[Noisebridge-discuss] Anyone willing to part with their USRP?

Christie Dudley longobord at gmail.com
Sun Dec 12 16:12:42 UTC 2010


Another problem with "rolling your own" RF devices is that the lengths,
sizes and shapes of the traces matter.  It's so very easy to introduce
noise/crosstalk in your signal from a misplaced trace.

Josh, I have a USRP on loan from Ettus at the EFF that I'm getting ready to
send back, with apologies since the stuff we were researching had the
program cancelled and it's seriously overkill to do more with it.  I'm not
sure how/if that would help you, since it can only leave their office to go
back to Ettus, but I thought I'd throw that out there.

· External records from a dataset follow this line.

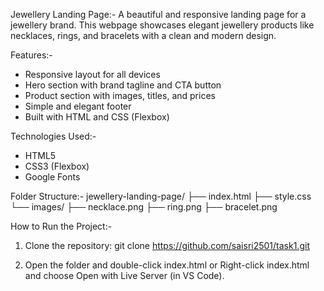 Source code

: Jewellery Landing Page:-
A beautiful and responsive landing page for a jewellery brand. This webpage showcases elegant jewellery products like necklaces, rings, and bracelets with a clean and modern design.

Features:-
- Responsive layout for all devices
- Hero section with brand tagline and CTA button
- Product section with images, titles, and prices
- Simple and elegant footer
- Built with HTML and CSS (Flexbox)

Technologies Used:-
- HTML5
- CSS3 (Flexbox)
- Google Fonts

Folder Structure:-
jewellery-landing-page/
├── index.html
├── style.css
└── images/
├── necklace.png
├── ring.png
├── bracelet.png

How to Run the Project:-
1. Clone the repository:
   git clone https://github.com/saisri2501/task1.git

2. Open the folder and double-click index.html
                    or
Right-click index.html and choose Open with Live Server (in VS Code).


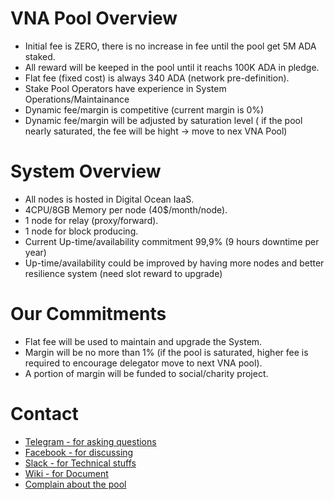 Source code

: # VNA Pool Overview

- Initial fee is ZERO, there is no increase in fee until the pool get 5M ADA staked.
- All reward will be keeped in the pool until it reachs 100K ADA in pledge.
- Flat fee (fixed cost) is always 340 ADA (network pre-definition).
- Stake Pool Operators have experience in System Operations/Maintainance
- Dynamic fee/margin is competitive (current margin is 0%)
- Dynamic fee/margin will be adjusted by saturation level ( if the pool nearly saturated, the fee will be hight -> move to nex VNA Pool)

# System Overview

- All nodes is hosted in Digital Ocean IaaS.
- 4CPU/8GB Memory per node (40$/month/node).
- 1 node for relay (proxy/forward).
- 1 node for block producing.
- Current Up-time/availability commitment 99,9% (9 hours downtime per year)
- Up-time/availability could be improved by having more nodes and better resilience system (need slot reward to upgrade) 


# Our Commitments

- Flat fee will be used to maintain and upgrade the System.
- Margin will be no more than 1% (if the pool is saturated, higher fee is required to encourage delegator move to next VNA pool).
- A portion of margin will be funded to social/charity project.


# Contact

- [Telegram - for asking questions](https://t.me/hodlerstakepool)
- [Facebook - for discussing ](https://fb.me/holdforfuture)
- [Slack - for Technical stuffs](https://join.slack.com/t/4futstackpool/shared_invite/zt-uvbpnrkh-LlUVxXv_lUMOOH~Ok4lURA)
- [Wiki - for Document](https://github.com/sirhung1993/hodler-pool/wiki)
- [Complain about the pool](https://github.com/sirhung1993/hodler-pool/issues) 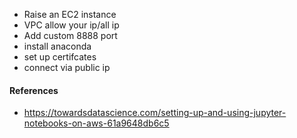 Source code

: 
* Raise an EC2 instance
* VPC allow your ip/all ip
* Add custom 8888 port
* install anaconda
* set up certifcates
* connect via public ip

#### References
* https://towardsdatascience.com/setting-up-and-using-jupyter-notebooks-on-aws-61a9648db6c5
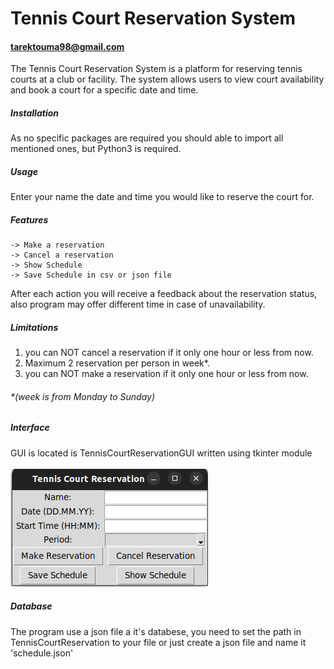 # Tennis Court Reservation System
#### tarektouma98@gmail.com
The Tennis Court Reservation System is a platform for reserving tennis courts at a club or facility. The system allows users to view court availability and book a court for a specific date and time.
##### Installation
As no specific packages are required you should able to import all mentioned ones, but Python3 is required.

##### Usage
Enter your name the date and time you would like to reserve the court for.

##### Features
    -> Make a reservation
    -> Cancel a reservation
    -> Show Schedule
    -> Save Schedule in csv or json file
After each action you will receive a feedback about the reservation status, also program may offer different time in case of unavailability.
##### Limitations
1. you can NOT cancel a reservation if it only one hour or less from now.<br />
2. Maximum 2 reservation per person in week*.<br />
3. you can NOT make a reservation if it only one hour or less from now.<br />
###### *(week is from Monday to Sunday)
##### Interface
GUI is located is TennisCourtReservationGUI written using tkinter module<br /><br />
![alt text](https://github.com/Tarek1001/TennisCourtReservationSysterm/blob/main/Screenshot%20from%202023-03-29%2014-20-22.png?raw=true)

##### Database
The program use a json file a it's databese, you need to set the path in TennisCourtReservation to your file or just create a json file and name it 'schedule.json'



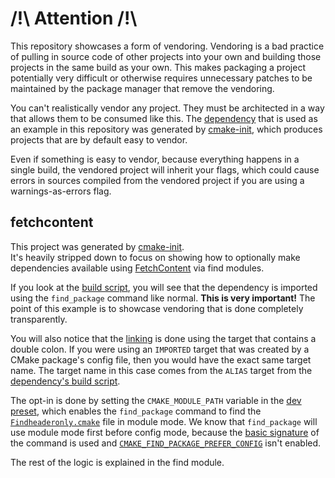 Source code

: # /!\ Attention /!\

This repository showcases a form of vendoring. Vendoring is a bad practice of
pulling in source code of other projects into your own and building those
projects in the same build as your own. This makes packaging a project
potentially very difficult or otherwise requires unnecessary patches to be
maintained by the package manager that remove the vendoring.

You can't realistically vendor any project. They must be architected in a way
that allows them to be consumed like this. The [dependency][1] that is used as
an example in this repository was generated by [cmake-init][2], which produces
projects that are by default easy to vendor.

Even if something is easy to vendor, because everything happens in a single
build, the vendored project will inherit your flags, which could cause errors
in sources compiled from the vendored project if you are using a
warnings-as-errors flag.

## fetchcontent

This project was generated by [cmake-init][2].  
It's heavily stripped down to focus on showing how to optionally make
dependencies available using [FetchContent][3] via find modules.

If you look at the [build script](CMakeLists.txt#L34), you will see that the
dependency is imported using the `find_package` command like normal. **This is
very important!** The point of this example is to showcase vendoring that is
done completely transparently.

You will also notice that the [linking](CMakeLists.txt#L35) is done using the
target that contains a double colon. If you were using an `IMPORTED` target
that was created by a CMake package's config file, then you would have the
exact same target name. The target name in this case comes from the `ALIAS`
target from the [dependency's build script][4].

The opt-in is done by setting the `CMAKE_MODULE_PATH` variable in the [dev
preset](CMakePresets.json#L24-L39), which enables the `find_package` command to
find the [`Findheaderonly.cmake`](cmake/find/Findheaderonly.cmake) file in
module mode. We know that `find_package` will use module mode first before
config mode, because the [basic signature][5] of the command is used and
[`CMAKE_FIND_PACKAGE_PREFER_CONFIG`][6] isn't enabled.

The rest of the logic is explained in the find module.

[1]: https://github.com/friendlyanon/cmake-init-header-only
[2]: https://github.com/friendlyanon/cmake-init
[3]: https://cmake.org/cmake/help/latest/module/FetchContent.html
[4]: https://github.com/friendlyanon/cmake-init-header-only/blob/v0.20.6/CMakeLists.txt#L21
[5]: https://cmake.org/cmake/help/latest/command/find_package.html#basic-signature
[6]: https://cmake.org/cmake/help/latest/variable/CMAKE_FIND_PACKAGE_PREFER_CONFIG.html
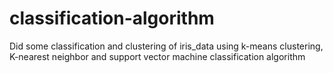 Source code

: # classification-algorithm
Did some classification and clustering of iris_data using k-means clustering, K-nearest neighbor and support vector machine classification algorithm
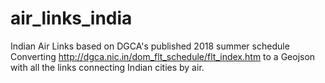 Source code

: # air_links_india
Indian Air Links based on DGCA's published 2018 summer schedule
Converting http://dgca.nic.in/dom_flt_schedule/flt_index.htm to a Geojson with all the links connecting Indian cities by air.
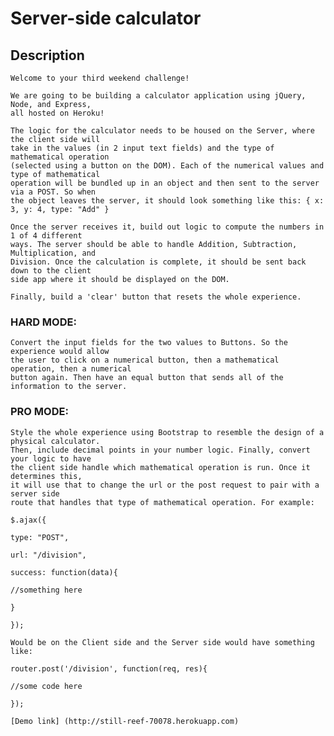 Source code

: # Server-side calculator

## Description

    Welcome to your third weekend challenge!

    We are going to be building a calculator application using jQuery, Node, and Express,
    all hosted on Heroku!

    The logic for the calculator needs to be housed on the Server, where the client side will
    take in the values (in 2 input text fields) and the type of mathematical operation
    (selected using a button on the DOM). Each of the numerical values and type of mathematical
    operation will be bundled up in an object and then sent to the server via a POST. So when
    the object leaves the server, it should look something like this: { x: 3, y: 4, type: "Add" }

    Once the server receives it, build out logic to compute the numbers in 1 of 4 different
    ways. The server should be able to handle Addition, Subtraction, Multiplication, and
    Division. Once the calculation is complete, it should be sent back down to the client
    side app where it should be displayed on the DOM.

    Finally, build a 'clear' button that resets the whole experience.
### HARD MODE:

    Convert the input fields for the two values to Buttons. So the experience would allow
    the user to click on a numerical button, then a mathematical operation, then a numerical
    button again. Then have an equal button that sends all of the information to the server.
### PRO MODE:

    Style the whole experience using Bootstrap to resemble the design of a physical calculator.
    Then, include decimal points in your number logic. Finally, convert your logic to have
    the client side handle which mathematical operation is run. Once it determines this,
    it will use that to change the url or the post request to pair with a server side
    route that handles that type of mathematical operation. For example:

    $.ajax({

    type: "POST",

    url: "/division",

    success: function(data){

    //something here

    }

    });

    Would be on the Client side and the Server side would have something like:

    router.post('/division', function(req, res){

    //some code here

    });

    [Demo link] (http://still-reef-70078.herokuapp.com)
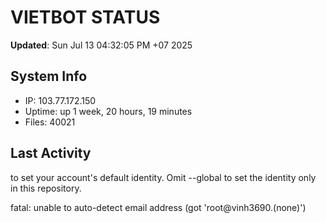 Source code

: # VIETBOT STATUS
**Updated**: Sun Jul 13 04:32:05 PM +07 2025

## System Info
- IP: 103.77.172.150
- Uptime: up 1 week, 20 hours, 19 minutes
- Files: 40021

## Last Activity

to set your account's default identity.
Omit --global to set the identity only in this repository.

fatal: unable to auto-detect email address (got 'root@vinh3690.(none)')
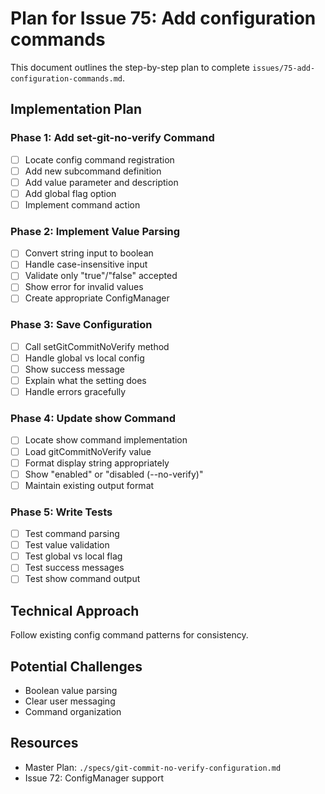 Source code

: # Plan for Issue 75: Add configuration commands

This document outlines the step-by-step plan to complete `issues/75-add-configuration-commands.md`.

## Implementation Plan

### Phase 1: Add set-git-no-verify Command
- [ ] Locate config command registration
- [ ] Add new subcommand definition
- [ ] Add value parameter and description
- [ ] Add global flag option
- [ ] Implement command action

### Phase 2: Implement Value Parsing
- [ ] Convert string input to boolean
- [ ] Handle case-insensitive input
- [ ] Validate only "true"/"false" accepted
- [ ] Show error for invalid values
- [ ] Create appropriate ConfigManager

### Phase 3: Save Configuration
- [ ] Call setGitCommitNoVerify method
- [ ] Handle global vs local config
- [ ] Show success message
- [ ] Explain what the setting does
- [ ] Handle errors gracefully

### Phase 4: Update show Command
- [ ] Locate show command implementation
- [ ] Load gitCommitNoVerify value
- [ ] Format display string appropriately
- [ ] Show "enabled" or "disabled (--no-verify)"
- [ ] Maintain existing output format

### Phase 5: Write Tests
- [ ] Test command parsing
- [ ] Test value validation
- [ ] Test global vs local flag
- [ ] Test success messages
- [ ] Test show command output

## Technical Approach
Follow existing config command patterns for consistency.

## Potential Challenges
- Boolean value parsing
- Clear user messaging
- Command organization

## Resources
- Master Plan: `./specs/git-commit-no-verify-configuration.md`
- Issue 72: ConfigManager support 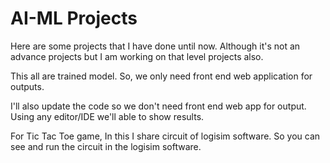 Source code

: # AI-ML Projects

Here are some projects that I have done until now. Although it's not an advance projects but I am working on that level projects also. 

This all are trained model. So, we only need front end web application for outputs.

I'll also update the code so we don't need front end web app for output. Using any editor/IDE we'll able to show results.

For Tic Tac Toe game, In this I share circuit of logisim software. So you can see and run the circuit in the logisim software. 
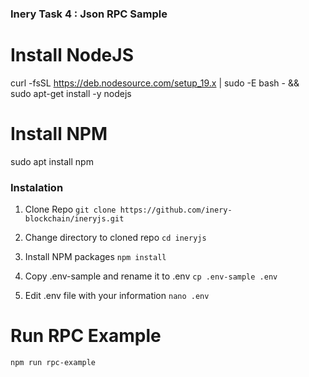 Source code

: ### Inery Task 4 : Json RPC Sample


# Install NodeJS
curl -fsSL https://deb.nodesource.com/setup_19.x | sudo -E bash - &&\
sudo apt-get install -y nodejs

# Install NPM
sudo apt install npm

### Instalation

1. Clone Repo
`git clone https://github.com/inery-blockchain/ineryjs.git`

2. Change directory to cloned repo
`cd ineryjs`

3. Install NPM packages
`npm install`

4. Copy .env-sample and rename it to .env
`cp .env-sample .env`

5. Edit .env file with your information
`nano .env`
# Run RPC Example
`npm run rpc-example`
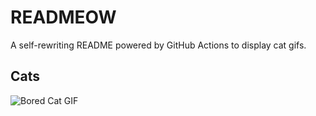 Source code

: # READMEOW

A self-rewriting README powered by GitHub Actions to display cat gifs.

## Cats

![Bored Cat GIF](https://media1.giphy.com/media/v1.Y2lkPTlhY2QwMmRhNnpseGQ2N2NwZ3V4dzNxY280MnU2NWdheTF5YXhiaDh4M3hxcWRzaiZlcD12MV9naWZzX3NlYXJjaCZjdD1n/mlvseq9yvZhba/200.gif)
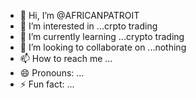 - 👋 Hi, I’m @AFRICANPATROIT
- 👀 I’m interested in ...crpto trading
- 🌱 I’m currently learning ...crypto trading
- 💞️ I’m looking to collaborate on ...nothing
- 📫 How to reach me ...
- 😄 Pronouns: ...
- ⚡ Fun fact: ...

<!---
AFRICANPATROIT/AFRICANPATROIT is a ✨ special ✨ repository because its `README.md` (this file) appears on your GitHub profile.
You can click the Preview link to take a look at your changes.
--->
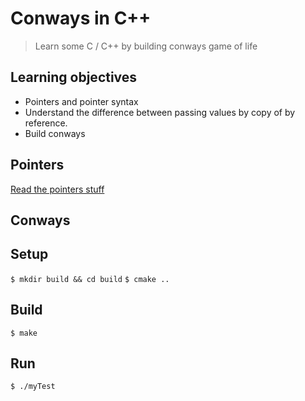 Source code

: # Conways in C++ 

> Learn some C / C++ by building conways game of life

## Learning objectives

- Pointers and pointer syntax
- Understand the difference between passing values by copy of by reference. 
- Build conways

## Pointers

[Read the pointers stuff](./pointers.md)

## Conways


## Setup

`$ mkdir build && cd build`
`$ cmake ..`

## Build

`$ make`

## Run

`$ ./myTest`

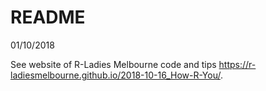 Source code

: README
================
01/10/2018

See website of R-Ladies Melbourne code and tips <https://r-ladiesmelbourne.github.io/2018-10-16_How-R-You/>.

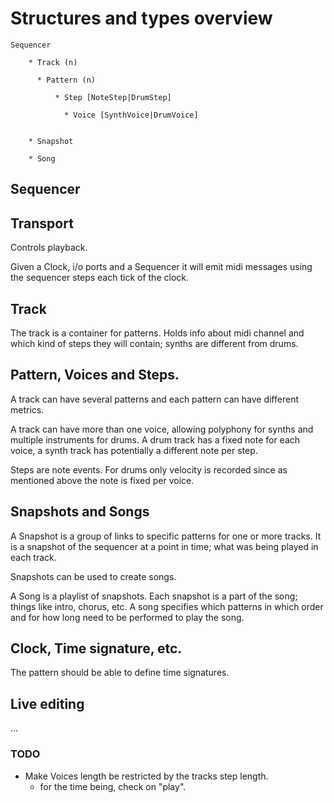 

# Structures and types overview

    Sequencer

        * Track (n)
    
          * Pattern (n)
      
              * Step [NoteStep|DrumStep]
              
                * Voice [SynthVoice|DrumVoice]
         
        
        * Snapshot
        
        * Song

## Sequencer
      
    
## Transport

  Controls playback.

  Given a Clock, i/o ports and a Sequencer it will emit midi messages using the sequencer 
    steps each tick of the clock.
    
## Track 

  The track is a container for patterns. Holds info about midi channel and which kind of steps they 
  will contain; synths are different from drums.
  
## Pattern, Voices and Steps.

  A track can have several patterns and each pattern can have different metrics.
    
  A track can have more than one voice, allowing polyphony for synths and multiple instruments for 
  drums. A drum track has a fixed note for each voice, a synth track has potentially a 
  different note per step. 
  
  Steps are note events. For drums only velocity is recorded since as mentioned above 
  the note is fixed per voice.
  
    
## Snapshots and Songs

A Snapshot is a group of links to specific patterns for one or more tracks. It is a snapshot of the 
sequencer at a point in time; what was being played in each track.

Snapshots can be used to create songs.

A Song is a playlist of snapshots. Each snapshot is a part of the song; things like intro, chorus, etc.
A song specifies which patterns in which order and for how long need to be performed to play the song.

## Clock, Time signature, etc.

   The pattern should be able to define time signatures. 

## Live editing

...
    
###  TODO

  * Make Voices length be restricted by the tracks step length.
     - for the time being, check on "play".
     
  
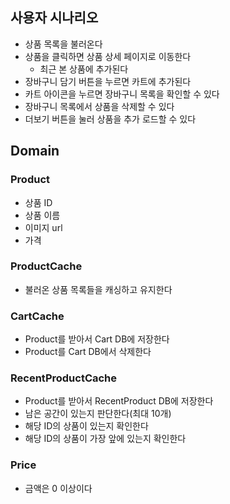 ## 사용자 시나리오

- 상품 목록을 불러온다
- 상품을 클릭하면 상품 상세 페이지로 이동한다
    - 최근 본 상품에 추가된다
- 장바구니 담기 버튼을 누르면 카트에 추가된다
- 카트 아이콘을 누르면 장바구니 목록을 확인할 수 있다
- 장바구니 목록에서 상품을 삭제할 수 있다
- 더보기 버튼을 눌러 상품을 추가 로드할 수 있다

## Domain

### Product

- 상품 ID
- 상품 이름
- 이미지 url
- 가격

### ProductCache

- 불러온 상품 목록들을 캐싱하고 유지한다



### CartCache

- Product를 받아서 Cart DB에 저장한다
- Product를 Cart DB에서 삭제한다

### RecentProductCache

- Product를 받아서 RecentProduct DB에 저장한다
- 남은 공간이 있는지 판단한다(최대 10개)
- 해당 ID의 상품이 있는지 확인한다
- 해당 ID의 상품이 가장 앞에 있는지 확인한다

### Price

- 금액은 0 이상이다
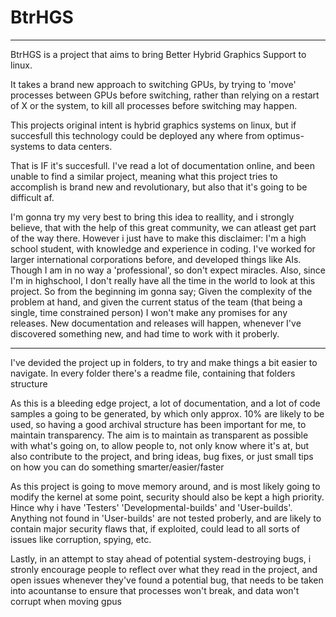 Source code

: # BtrHGS
--------------------------------------------------------------------------------------
BtrHGS is a project that aims to bring Better Hybrid Graphics Support to linux.

It takes a brand new approach to switching GPUs, by trying to 'move' processes between GPUs before switching, rather than relying on a restart of X or the system, to kill all processes before switching may happen.

This projects original intent is hybrid graphics systems on linux, but if succesfull this technology could be deployed any where from optimus-systems to data centers.

That is IF it's succesfull. I've read a lot of documentation online, and been unable to find a similar project, meaning what this project tries to accomplish is brand new and revolutionary, but also that it's going to be difficult af.

I'm gonna try my very best to bring this idea to reallity, and i strongly believe, that with the help of this great community, we can atleast get part of the way there. However i just have to make this disclaimer: I'm a high school student, with knowledge and experience in coding. I've worked for larger international corporations before, and developed things like AIs. Though I am in no way a 'professional', so don't expect miracles. Also, since I'm in highschool, I don't really have all the time in the world to look at this project. So from the beginning im gonna say; Given the complexity of the problem at hand, and given the current status of the team (that being a single, time constrained person) I won't make any promises for any releases. New documentation and releases will happen, whenever I've discovered something new, and had time to work with it proberly.

---------------------------------------------------------------------------------------

I've devided the project up in folders, to try and make things a bit easier to navigate. In every folder there's a readme file, containing that folders structure

As this is a bleeding edge project, a lot of documentation, and a lot of code samples a going to be generated, by which only approx. 10% are likely to be used, so having a good archival structure has been important for me, to maintain transparency.
The aim is to maintain as transparent as possible with what's going on, to allow people to, not only know where it's at, but also contribute to the project, and bring ideas, bug fixes, or just small tips on how you can do something smarter/easier/faster

As this project is going to move memory around, and is most likely going to modify the kernel at some point, security should also be kept a high priority. Hince why i have 'Testers' 'Developmental-builds' and 'User-builds'. Anything not found in 'User-builds' are not tested proberly, and are likely to contain major security flaws that, if exploited, could lead to all sorts of issues like corruption, spying, etc.

Lastly, in an attempt to stay ahead of potential system-destroying bugs, i stronly encourage people to reflect over what they read in the project, and open issues whenever they've found a potential bug, that needs to be taken into acountanse to ensure that processes won't break, and data won't corrupt when moving gpus
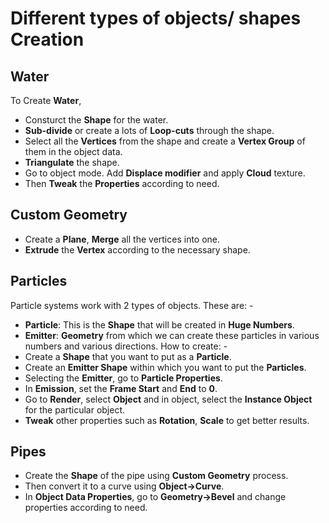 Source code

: # Different types of objects/ shapes Creation


## Water 
To Create **Water**,
* Consturct the **Shape** for the water.
* **Sub-divide** or create a lots of **Loop-cuts** through the shape.
* Select all the **Vertices** from the shape and create a **Vertex Group** of them in the object data.
* **Triangulate** the shape.
* Go to object mode. Add **Displace modifier** and apply **Cloud** texture.
* Then **Tweak** the **Properties** according to need.


## Custom Geometry
* Create a **Plane**, **Merge** all the vertices into one.
* **Extrude** the **Vertex** according to the necessary shape.


## Particles
Particle systems work with 2 types of objects. These are: -
* **Particle**: This is the **Shape** that will be created in **Huge Numbers**.
* **Emitter**: **Geometry** from which we can create these particles in various numbers and various directions. 
How to create: - 
* Create a **Shape** that you want to put as a **Particle**.
* Create an **Emitter Shape** within which you want to put the **Particles**.  
* Selecting the **Emitter**, go to **Particle Properties**. 
* In **Emission**, set the **Frame Start** and **End** to **0**.
* Go to **Render**, select **Object** and in object, select the **Instance Object** for the particular object.
* **Tweak** other properties such as **Rotation**, **Scale** to get better results.


## Pipes
* Create the **Shape** of the pipe using **Custom Geometry** process.
* Then convert it to a curve using **Object->Curve**.
* In **Object Data Properties**, go to **Geometry->Bevel** and change properties according to need.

I also have one of those girltech IMME devices Dr Jesus was mentioning,
hacked so there's access to the radio.  Unfortunately, the only current way
to get stuff out is through the JTAG interface, so...

Another SDR that's caught my eye is the Elecraft K3.  It's as closed source
as hams will stand and AFIK, probably doesn't have the interface you're
looking for, but it's super polished (MUCH nicer than the USRP) and the cost
is of the same order that the USRP is, especially after you consider all the
front-end boards you need, etc.  I just heard about it a week ago and I'm
wanting to learn more about it.

Christie
_______
"It is the time you have lost for your rose that makes your rose so
important."
Antoine de Saint-Exupéry

"Too long a sacrifice can make a stone of the heart."
William Butler Yeats



On Sat, Dec 11, 2010 at 4:06 PM, Christoph Maier <
cm.hardware.software.elsewhere at gmail.com> wrote:

> On Sat, Dec 11, 2010 at 2:57 PM, Jake <jake at spaz.org> wrote:
> > Well, i looked into my assumption that the USRP was truly "open-source"
> > and this is what i found:
> > http://lists.gnu.org/archive/html/discuss-gnuradio/
> >
> > "The schematics are available, the PCB files and gerbers are not."
> >
> > so, we would have to eagle-up a board from scratch, but hey!  it's worth
> > it!  The thing is, it would probably take multiple layers, and for
> various
> > reasons, we would not make the boards ourselves.
> >
> > As for the actual soldering, no it is not that hard to solder TSSOP (is
> > there anything finer than that?) even if you're not Mike Kahn.  I have
> > literally soldered shit like that with my 100-watt W100P and solder
> braid.
> > It's fun and easy, and we have all the tools at noisebridge (the hot-air
> > soldering machine can take a 166-pin MILF package off a board without
> > hurting it)
> >
> > So, in other words, if you and me and 3 other people want a USRP, we
> > should start by making a parts list and sitting down on Eagle for a
> > minute.  There will always be more comers after we find success.
>
> Going to be WAY more than a minute ...
> Does it have to be Eagle?
>
> Christoph <- messes with Altium Designer, high speed FPGA design ...
> not my choice, really.
>
> > You think the SMD badge kit is hot and makes you money?  Wait until you
> > have a USRP kit.
> >
> > What is a USRP good for?  the possibilities are limitless.